How Do You Listen to Music?

Ransom Riggs

When was the last time you sat down in front of a stereo -- especially a real stereo, not just an iPod dock with the speakers six inches apart -- and did nothing but listen to music? When was the last time that a song was your sole focus -- the main event? I started thinking about this on a flight across the country yesterday, on one of the few airlines that don't put a video screen in the back of every headrest. It was just me, my five square feet of thrombosis-inducing personal space, and my iPod, and for the first time in a long time I just closed my eyes and gave all my concentration to music. Listening to songs I'd heard a hundred times before, I kept hearing subtleties, quiet lyrics and background sounds and unusual harmonies, that I had never noticed before. And I thought: this is fun. Why don't I do this anymore?
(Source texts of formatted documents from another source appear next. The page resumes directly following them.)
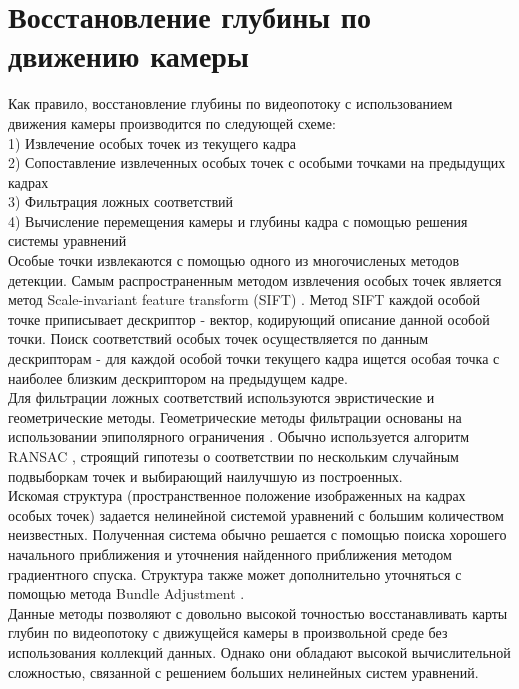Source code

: \documentclass{mipt-thesis-bs}
\begin{document}
\section{Восстановление глубины по движению камеры}
Как правило, восстановление глубины по видеопотоку с использованием движения камеры производится по следующей схеме:\\
1) Извлечение особых точек из текущего кадра\\
2) Сопоставление извлеченных особых точек с особыми точками на предыдущих кадрах\\
3) Фильтрация ложных соответствий\\
4) Вычисление перемещения камеры и глубины кадра с помощью решения системы уравнений\\
Особые точки извлекаются с помощью одного из многочисленых методов детекции. Самым распространенным методом извлечения особых точек является метод Scale-invariant feature transform (SIFT) \cite{lowe1999object}. Метод SIFT каждой особой точке приписывает дескриптор - вектор, кодирующий описание данной особой точки. Поиск соответствий особых точек осуществляется по данным дескрипторам - для каждой особой точки текущего кадра ищется особая точка с наиболее близким дескриптором на предыдущем кадре.\\
Для фильтрации ложных соответствий используются эвристические и геометрические методы. Геометрические методы фильтрации основаны на использовании эпиполярного ограничения \cite{diel2005epipolar}. Обычно используется алгоритм RANSAC \cite{brachmann2017dsac}, строящий гипотезы о соответствии по нескольким случайным подвыборкам точек и выбирающий наилучшую из построенных.\\
Искомая структура (пространственное положение изображенных на кадрах особых точек) задается нелинейной системой уравнений с большим количеством неизвестных. Полученная система обычно решается с помощью поиска хорошего начального приближения и уточнения найденного приближения методом градиентного спуска. Структура также может дополнительно уточняться с помощью метода Bundle Adjustment \cite{zhang2006incremental}.\\
Данные методы позволяют с довольно высокой точностью восстанавливать карты глубин по видеопотоку с движущейся камеры в произвольной среде без использования коллекций данных. Однако они обладают высокой вычислительной сложностью, связанной с решением больших нелинейных систем уравнений.\\
\end{document}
I think it's because the place of music in our lives has shifted. Purists might argue that music's been demoted -- these days, music always seems to play second fiddle to some other activity: exercising, driving, eating in a restaurant, hanging out at a party. Music's become an accompaniment, a background filler. A way to kill silence. The strongest evidence for this might be the devices we use consume it: no longer the fussy stereo systems of the past, once the centerpiece of any home entertainment system, sales of which have been in decline for years. Music is no longer allowed to be stationary, to fill a single room only. We want it inside our heads -- which is essentially where earbuds put it -- and we don't seem to mind much the loss of sound quality that comes with that, or with the generally inferior format most of us have adopted, the MP3, which turns the bassy parts into mud and the brassy clash of a cymbal into a sibilant mess.

I guess what I'm arguing is this: we still love music, just not the way we used to. What do you think?